When one observes the life of Shinto shrines, it is surprising how much activity goes on, even in the supposedly secular cities. Most Buddhist temples are quiet places, except for the historically famous tourist attractions and a few centers devoted to the serious training of priests or nuns. Some exhibit attractive architecture or gardens, but many are, more than anything else, institutions for the care of the dead, and their grounds are covered with grave markers. Yet, Shinto shrines are often very different, welcoming daily visitors as well as hosting important seasonal festivals and events. Ana-Hachiman-Gū, or the Ana-Hachiman Shrine, located in the western part of Tokyo near Waseda University in the Shinjuku Ward, is one such institution.

a photo of a person with an umbrella walking up to a shrine
Honden or Main Shrine, Ana-Hachiman. Photo by Paul B.Watt.

HISTORY

The shrine’s origins date back to the eleventh century CE, when it was founded by Minamoto Yoshiie (1039–1106), a member of the powerful Minamoto family that was soon to produce the shoguns or ruling generals of the Kamakura period (1185–1333). Yoshiie was appointed by the imperial court in Kyoto as a general guarding over the region of present-day Tokyo and the area to the north of it commonly called Tōhoku (the Northeast) today. He established the shrine as the local clan shrine and reverenced the family Shinto protector kami or deity of Hachiman. Hachiman had a long history in Japan, reaching back to at least the seventh century CE, and he was especially revered by military families, including the prominent Minamoto. Over time, other kami, including the Emperors Ōjin and Chūai, and the Empress Jingō, usually placed in the second through fourth centuries CE, also came to be reverenced at the shrine.

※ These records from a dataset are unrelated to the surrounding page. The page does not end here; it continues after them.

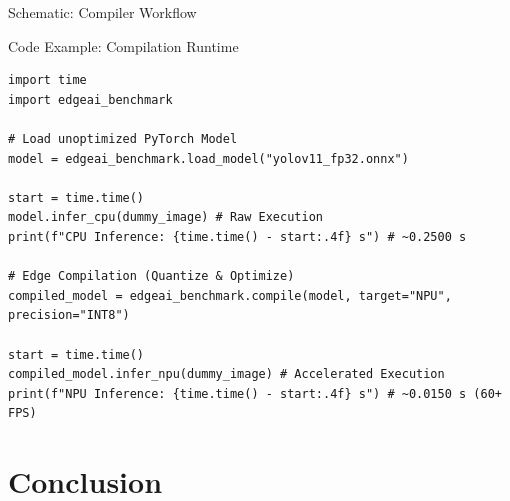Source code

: \documentclass[aspectratio=169]{beamer}
\begin{document}
\begin{frame}{Schematic: Compiler Workflow}
    \begin{center}
    \end{center}
\end{frame}

\begin{frame}[fragile]{Code Example: Compilation Runtime}
    \begin{lstlisting}
import time
import edgeai_benchmark

# Load unoptimized PyTorch Model
model = edgeai_benchmark.load_model("yolov11_fp32.onnx")

start = time.time()
model.infer_cpu(dummy_image) # Raw Execution
print(f"CPU Inference: {time.time() - start:.4f} s") # ~0.2500 s

# Edge Compilation (Quantize & Optimize)
compiled_model = edgeai_benchmark.compile(model, target="NPU", precision="INT8")

start = time.time()
compiled_model.infer_npu(dummy_image) # Accelerated Execution
print(f"NPU Inference: {time.time() - start:.4f} s") # ~0.0150 s (60+ FPS)
    \end{lstlisting}
\end{frame}

\section{Conclusion}
\end{document}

The Tokugawa shoguns, beginning with Tokugawa Ieyasu (who is also revered as a kami at the shrine) took control of the country in 1600 and established the city of Edo (present-day Tokyo) as the seat of their military government or bakufu. The shrine guide notes that in 1641, when a “hut for the shrine guard” was built, a mysterious “sacred opening” was discovered and the shrine became known as Ana-Hachiman, the shrine of Hachiman with the opening (ana). This rather oblique language refers to the fact that in this year a Buddhist temple, Hōjōji, was built next to the shrine, and at the time of construction an image of the Buddha Amida, the so-called Buddha of the Western Paradise, was discovered. Hōjōji remained affiliated with the shrine until the 1870s. Also during the early Tokugawa period, the area around the shrine was designated by the bakufu as a bow-and-arrow training ground for the shogun’s samurai. Furthermore, the third shogun, Tokugawa Iemitsu, designated residents living in the surrounding area of Ushigome as shrine parishioners, or ujiko, who then provided a source of financial and other support to the shrine. By the late 1640s, the shrine had been greatly enlarged and received the patronage of the Tokugawa shoguns as well many samurai families in their service. The shrine continued to flourish in the eighteenth century, but it was heavily damaged by fire in 1854. It was rebuilt in the late nineteenth and early twentieth centuries, and members of the imperial family would occasionally visit the shrine. However, the shrine was virtually totally destroyed by the bombings of Tokyo carried out by the Allied Forces during World War II. Although some minor reconstruction took place shortly after the war, it has been only in the last two decades, over the period known in Japanese as Heisei, that the main shrine hall or honden and certain other buildings have been restored.

SHRINE LIFE

The religious activities of a shrine, broadly speaking, can be placed in three categories: informal visits to the shrine by individuals or small groups; more formal services in which Shinto priests play a prominent role but which are still designed for specific individuals or groups; and finally, large festivals in which great numbers of people participate.

If one were to observe the comings and goings of individual visitors to the shrine, of which there might be a few dozen on an ordinary day when no special events are planned, it would not be unusual to find some who were there simply for a morning or afternoon stroll. The grounds of the Ana-Hachiman Shrine, marked off by the traditional entrance ways or torii, are usually accessible, with several large trees— trees viewed as sacred—near the shrine itself and around the perime- ter. Visitors might come with friends, or perhaps with a child or grandchild. The grounds welcome all comers, and they need not have a religious purpose to visit. In crowded Tokyo, shrine grounds can simply provide a quiet place to think or talk.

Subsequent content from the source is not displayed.